[Instructions for the task] Search the data for "hsize". Each line containing it is to be copied.

Rendered images with source text
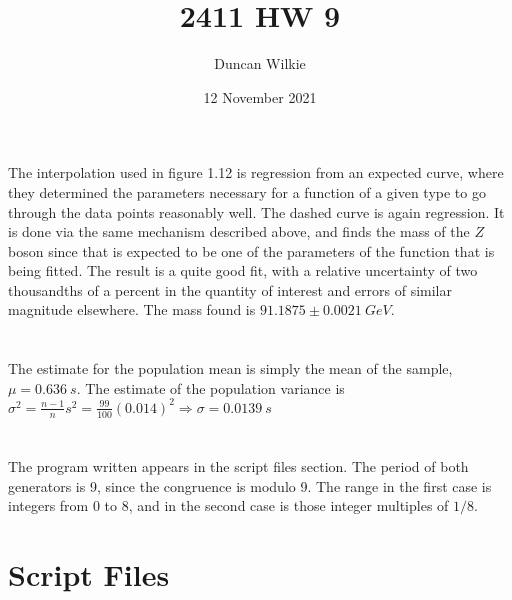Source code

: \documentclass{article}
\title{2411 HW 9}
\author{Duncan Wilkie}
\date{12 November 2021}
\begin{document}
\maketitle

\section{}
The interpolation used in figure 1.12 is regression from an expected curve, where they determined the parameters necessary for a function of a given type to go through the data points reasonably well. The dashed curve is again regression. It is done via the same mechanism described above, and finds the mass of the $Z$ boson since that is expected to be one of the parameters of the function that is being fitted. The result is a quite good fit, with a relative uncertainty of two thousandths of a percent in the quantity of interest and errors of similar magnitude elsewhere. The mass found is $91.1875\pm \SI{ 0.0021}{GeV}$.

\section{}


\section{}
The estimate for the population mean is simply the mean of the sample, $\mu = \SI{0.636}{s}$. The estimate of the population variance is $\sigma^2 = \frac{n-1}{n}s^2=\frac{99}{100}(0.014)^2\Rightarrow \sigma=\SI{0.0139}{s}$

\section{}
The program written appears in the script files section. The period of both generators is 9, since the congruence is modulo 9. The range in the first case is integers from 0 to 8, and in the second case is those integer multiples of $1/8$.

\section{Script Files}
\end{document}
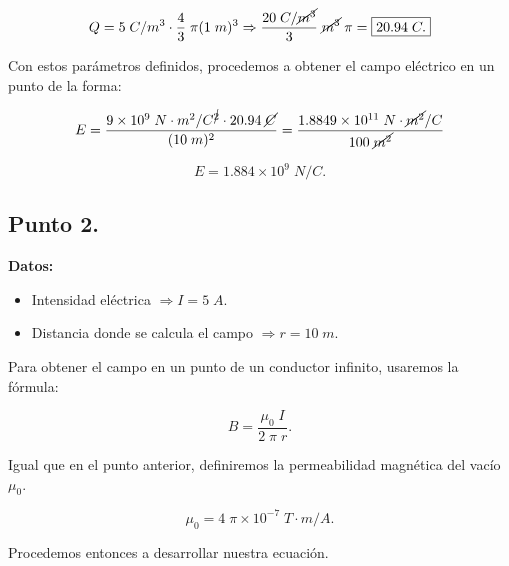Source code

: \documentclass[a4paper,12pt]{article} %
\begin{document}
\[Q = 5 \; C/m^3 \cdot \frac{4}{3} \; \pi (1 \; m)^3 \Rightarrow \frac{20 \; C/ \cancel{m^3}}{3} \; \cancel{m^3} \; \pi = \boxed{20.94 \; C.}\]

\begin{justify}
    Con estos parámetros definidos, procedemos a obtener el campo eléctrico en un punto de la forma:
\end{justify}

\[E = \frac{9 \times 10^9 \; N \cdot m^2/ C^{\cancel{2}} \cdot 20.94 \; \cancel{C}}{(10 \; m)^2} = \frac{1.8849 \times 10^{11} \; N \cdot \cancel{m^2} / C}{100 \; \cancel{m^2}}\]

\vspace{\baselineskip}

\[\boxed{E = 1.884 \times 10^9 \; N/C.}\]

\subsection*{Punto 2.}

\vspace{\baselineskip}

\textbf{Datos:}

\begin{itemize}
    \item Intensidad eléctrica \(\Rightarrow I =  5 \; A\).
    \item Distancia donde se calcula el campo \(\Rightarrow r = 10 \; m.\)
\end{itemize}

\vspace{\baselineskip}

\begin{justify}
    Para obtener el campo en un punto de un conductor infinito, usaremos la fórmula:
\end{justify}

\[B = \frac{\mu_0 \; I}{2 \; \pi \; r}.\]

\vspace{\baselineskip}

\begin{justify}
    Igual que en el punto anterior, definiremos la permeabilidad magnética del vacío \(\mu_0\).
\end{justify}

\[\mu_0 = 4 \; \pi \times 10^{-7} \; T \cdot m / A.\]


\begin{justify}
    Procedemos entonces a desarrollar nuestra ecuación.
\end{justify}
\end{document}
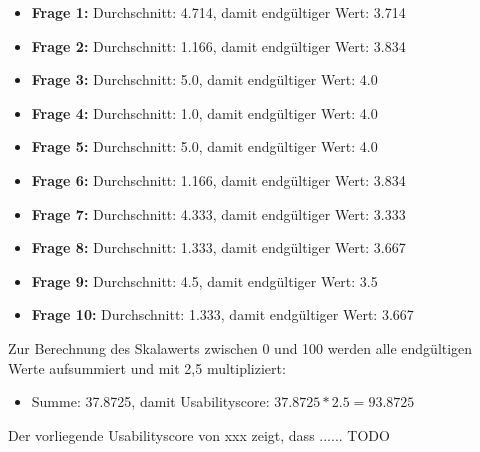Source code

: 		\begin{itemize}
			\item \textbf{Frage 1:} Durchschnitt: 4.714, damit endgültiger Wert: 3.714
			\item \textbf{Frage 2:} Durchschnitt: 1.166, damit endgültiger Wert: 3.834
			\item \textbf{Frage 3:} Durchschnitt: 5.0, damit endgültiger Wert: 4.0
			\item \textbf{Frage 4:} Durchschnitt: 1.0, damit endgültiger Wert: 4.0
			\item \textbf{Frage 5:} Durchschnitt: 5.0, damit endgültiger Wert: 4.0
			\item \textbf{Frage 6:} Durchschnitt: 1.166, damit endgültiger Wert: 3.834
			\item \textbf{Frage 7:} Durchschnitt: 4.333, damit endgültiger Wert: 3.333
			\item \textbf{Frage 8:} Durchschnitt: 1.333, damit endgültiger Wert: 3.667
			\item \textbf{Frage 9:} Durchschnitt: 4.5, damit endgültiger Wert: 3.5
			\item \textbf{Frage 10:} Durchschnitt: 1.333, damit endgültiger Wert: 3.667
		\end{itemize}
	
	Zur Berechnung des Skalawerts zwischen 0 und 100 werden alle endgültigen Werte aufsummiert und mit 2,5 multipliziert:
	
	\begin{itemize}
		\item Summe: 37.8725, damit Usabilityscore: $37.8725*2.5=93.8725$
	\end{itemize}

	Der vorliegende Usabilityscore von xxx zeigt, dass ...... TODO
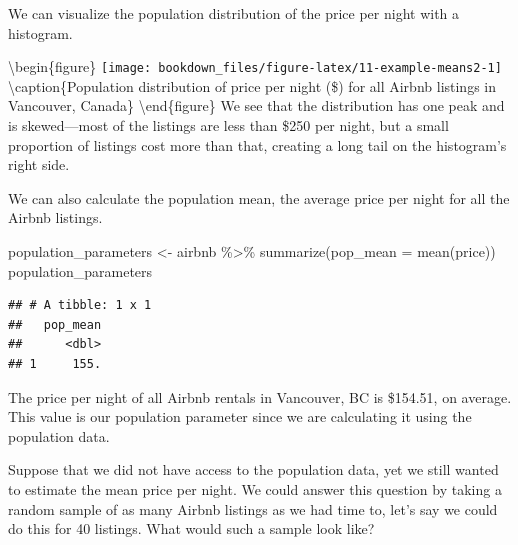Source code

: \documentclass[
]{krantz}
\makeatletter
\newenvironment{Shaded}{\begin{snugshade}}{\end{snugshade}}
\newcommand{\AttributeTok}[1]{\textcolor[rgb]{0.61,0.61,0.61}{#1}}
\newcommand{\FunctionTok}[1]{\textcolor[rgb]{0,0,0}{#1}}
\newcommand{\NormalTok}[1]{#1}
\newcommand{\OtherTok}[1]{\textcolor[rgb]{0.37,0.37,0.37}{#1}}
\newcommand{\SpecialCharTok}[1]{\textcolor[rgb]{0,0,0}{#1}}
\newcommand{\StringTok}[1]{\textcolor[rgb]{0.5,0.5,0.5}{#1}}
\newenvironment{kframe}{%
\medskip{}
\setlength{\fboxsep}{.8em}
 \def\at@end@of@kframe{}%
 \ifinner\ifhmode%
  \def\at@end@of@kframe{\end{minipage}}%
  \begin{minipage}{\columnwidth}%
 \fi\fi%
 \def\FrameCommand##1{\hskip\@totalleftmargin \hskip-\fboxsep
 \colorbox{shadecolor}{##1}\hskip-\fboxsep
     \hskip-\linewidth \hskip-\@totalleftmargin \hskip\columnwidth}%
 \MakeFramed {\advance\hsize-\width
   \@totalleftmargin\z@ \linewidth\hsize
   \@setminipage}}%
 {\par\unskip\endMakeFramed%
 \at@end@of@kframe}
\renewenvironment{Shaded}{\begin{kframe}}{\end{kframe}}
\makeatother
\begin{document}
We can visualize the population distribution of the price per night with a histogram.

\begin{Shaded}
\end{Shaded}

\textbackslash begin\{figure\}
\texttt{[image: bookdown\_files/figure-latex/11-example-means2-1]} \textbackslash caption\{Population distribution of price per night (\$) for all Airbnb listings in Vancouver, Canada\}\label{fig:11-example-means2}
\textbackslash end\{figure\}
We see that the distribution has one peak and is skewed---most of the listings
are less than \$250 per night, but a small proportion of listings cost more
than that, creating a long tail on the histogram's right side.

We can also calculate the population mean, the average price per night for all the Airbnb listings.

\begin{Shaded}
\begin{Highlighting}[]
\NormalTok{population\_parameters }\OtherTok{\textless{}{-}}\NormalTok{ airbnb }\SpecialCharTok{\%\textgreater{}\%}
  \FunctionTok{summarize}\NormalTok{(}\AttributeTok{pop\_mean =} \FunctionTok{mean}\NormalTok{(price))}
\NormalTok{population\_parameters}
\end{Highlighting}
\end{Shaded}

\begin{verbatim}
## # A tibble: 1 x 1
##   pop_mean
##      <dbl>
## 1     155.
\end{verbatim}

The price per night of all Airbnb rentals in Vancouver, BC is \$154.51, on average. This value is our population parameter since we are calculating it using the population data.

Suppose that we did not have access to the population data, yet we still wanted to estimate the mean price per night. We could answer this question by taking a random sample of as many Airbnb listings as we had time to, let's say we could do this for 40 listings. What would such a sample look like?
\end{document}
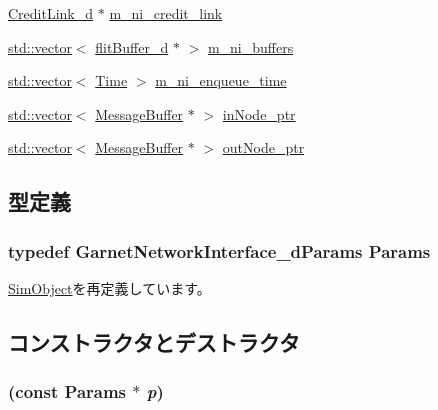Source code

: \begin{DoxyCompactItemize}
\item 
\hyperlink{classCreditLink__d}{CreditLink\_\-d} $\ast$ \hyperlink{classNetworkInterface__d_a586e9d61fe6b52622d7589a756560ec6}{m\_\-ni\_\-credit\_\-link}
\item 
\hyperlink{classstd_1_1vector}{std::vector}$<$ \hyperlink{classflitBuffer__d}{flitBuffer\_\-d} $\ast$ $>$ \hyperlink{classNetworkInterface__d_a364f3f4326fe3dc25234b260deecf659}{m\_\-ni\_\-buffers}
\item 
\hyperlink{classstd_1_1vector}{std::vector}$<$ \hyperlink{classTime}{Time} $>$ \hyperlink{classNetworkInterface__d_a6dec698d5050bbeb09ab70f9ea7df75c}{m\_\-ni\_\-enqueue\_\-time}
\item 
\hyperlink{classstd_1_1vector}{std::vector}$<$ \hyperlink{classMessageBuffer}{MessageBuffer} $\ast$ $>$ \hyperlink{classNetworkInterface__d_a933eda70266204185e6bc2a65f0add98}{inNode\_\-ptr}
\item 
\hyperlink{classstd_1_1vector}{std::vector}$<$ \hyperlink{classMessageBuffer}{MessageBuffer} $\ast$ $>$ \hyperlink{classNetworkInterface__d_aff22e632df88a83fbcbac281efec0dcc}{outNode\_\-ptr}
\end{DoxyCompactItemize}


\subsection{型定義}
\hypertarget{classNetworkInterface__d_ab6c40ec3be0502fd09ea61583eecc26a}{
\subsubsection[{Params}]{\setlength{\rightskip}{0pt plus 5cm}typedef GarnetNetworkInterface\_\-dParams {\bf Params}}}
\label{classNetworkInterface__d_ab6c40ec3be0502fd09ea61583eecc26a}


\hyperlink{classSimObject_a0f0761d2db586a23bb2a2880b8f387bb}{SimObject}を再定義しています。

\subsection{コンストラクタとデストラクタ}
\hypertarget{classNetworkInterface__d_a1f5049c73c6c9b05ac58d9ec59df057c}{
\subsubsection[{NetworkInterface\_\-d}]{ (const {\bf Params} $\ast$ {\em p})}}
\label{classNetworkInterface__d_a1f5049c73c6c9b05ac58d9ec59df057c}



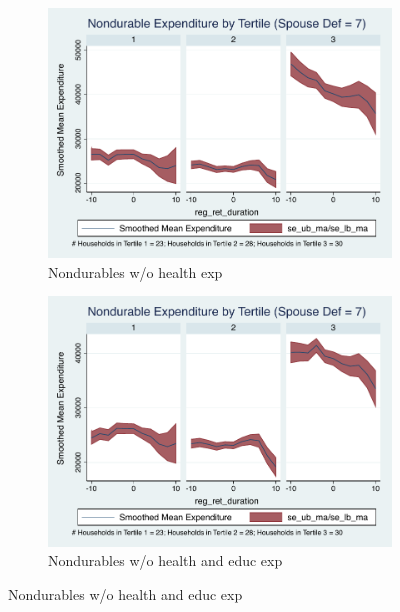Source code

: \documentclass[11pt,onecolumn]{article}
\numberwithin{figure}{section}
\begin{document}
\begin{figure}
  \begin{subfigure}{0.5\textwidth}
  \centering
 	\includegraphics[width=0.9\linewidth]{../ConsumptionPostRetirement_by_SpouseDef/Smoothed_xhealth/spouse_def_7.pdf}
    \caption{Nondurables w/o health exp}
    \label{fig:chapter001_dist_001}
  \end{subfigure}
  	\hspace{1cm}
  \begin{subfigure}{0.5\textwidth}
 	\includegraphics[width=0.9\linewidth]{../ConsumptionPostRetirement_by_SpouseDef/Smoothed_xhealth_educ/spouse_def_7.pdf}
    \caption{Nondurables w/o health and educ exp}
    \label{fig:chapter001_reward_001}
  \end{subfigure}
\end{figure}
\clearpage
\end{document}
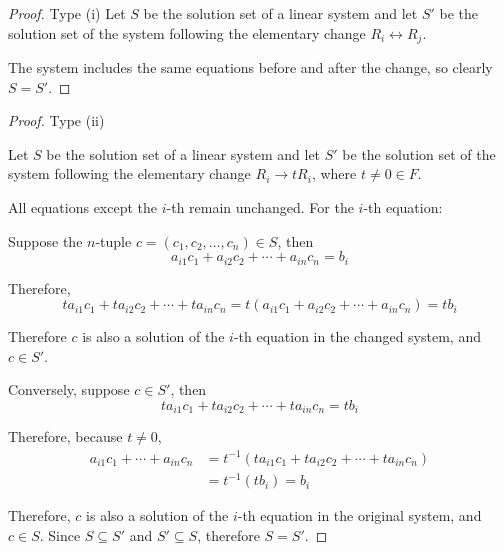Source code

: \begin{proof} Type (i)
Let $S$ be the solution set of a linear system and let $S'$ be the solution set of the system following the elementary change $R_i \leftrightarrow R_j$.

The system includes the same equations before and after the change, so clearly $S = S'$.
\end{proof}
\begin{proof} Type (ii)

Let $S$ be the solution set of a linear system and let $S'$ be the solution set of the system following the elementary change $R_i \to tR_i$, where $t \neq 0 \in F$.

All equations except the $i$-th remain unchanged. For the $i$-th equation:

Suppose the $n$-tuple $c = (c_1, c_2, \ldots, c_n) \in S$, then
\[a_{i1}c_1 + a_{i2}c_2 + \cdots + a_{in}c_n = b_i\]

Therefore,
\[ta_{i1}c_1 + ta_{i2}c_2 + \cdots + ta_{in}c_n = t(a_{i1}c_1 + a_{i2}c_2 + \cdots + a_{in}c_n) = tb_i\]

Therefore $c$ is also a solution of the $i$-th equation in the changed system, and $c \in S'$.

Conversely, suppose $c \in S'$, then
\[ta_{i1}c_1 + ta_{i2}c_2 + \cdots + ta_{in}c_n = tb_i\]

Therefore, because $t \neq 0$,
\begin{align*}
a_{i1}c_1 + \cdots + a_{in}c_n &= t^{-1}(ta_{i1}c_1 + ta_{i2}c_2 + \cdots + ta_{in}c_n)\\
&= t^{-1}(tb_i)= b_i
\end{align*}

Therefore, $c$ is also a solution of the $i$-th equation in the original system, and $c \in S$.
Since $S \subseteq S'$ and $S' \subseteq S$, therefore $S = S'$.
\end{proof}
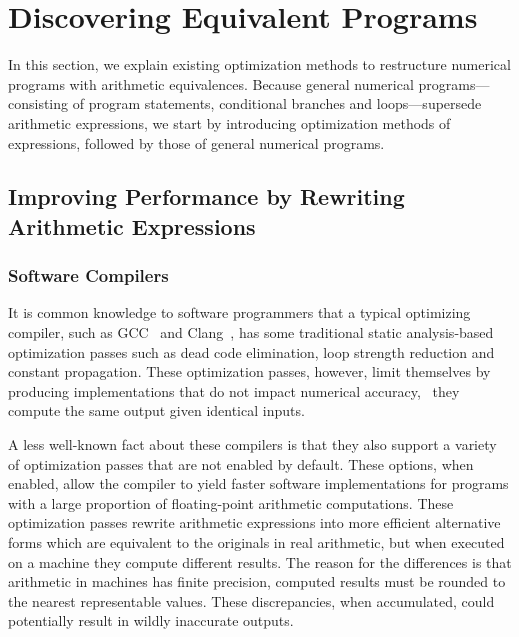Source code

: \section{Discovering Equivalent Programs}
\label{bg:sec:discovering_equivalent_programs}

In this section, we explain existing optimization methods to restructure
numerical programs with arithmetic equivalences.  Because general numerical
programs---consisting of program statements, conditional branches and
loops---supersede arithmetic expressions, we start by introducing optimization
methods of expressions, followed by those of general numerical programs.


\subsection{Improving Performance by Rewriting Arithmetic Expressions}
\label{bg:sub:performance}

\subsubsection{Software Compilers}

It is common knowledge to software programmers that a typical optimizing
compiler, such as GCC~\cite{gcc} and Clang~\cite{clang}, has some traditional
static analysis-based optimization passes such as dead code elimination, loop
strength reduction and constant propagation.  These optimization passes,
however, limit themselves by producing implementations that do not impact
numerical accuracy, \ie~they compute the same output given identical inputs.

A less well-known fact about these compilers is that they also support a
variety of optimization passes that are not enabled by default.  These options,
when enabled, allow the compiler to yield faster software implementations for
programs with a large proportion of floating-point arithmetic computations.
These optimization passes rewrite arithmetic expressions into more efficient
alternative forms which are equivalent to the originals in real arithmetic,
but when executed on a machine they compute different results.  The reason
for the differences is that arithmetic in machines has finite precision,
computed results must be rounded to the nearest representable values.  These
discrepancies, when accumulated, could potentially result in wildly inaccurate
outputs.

[Output below]
 \MakeFramed {\advance\hsize-\width
   \@totalleftmargin\z@ \linewidth\hsize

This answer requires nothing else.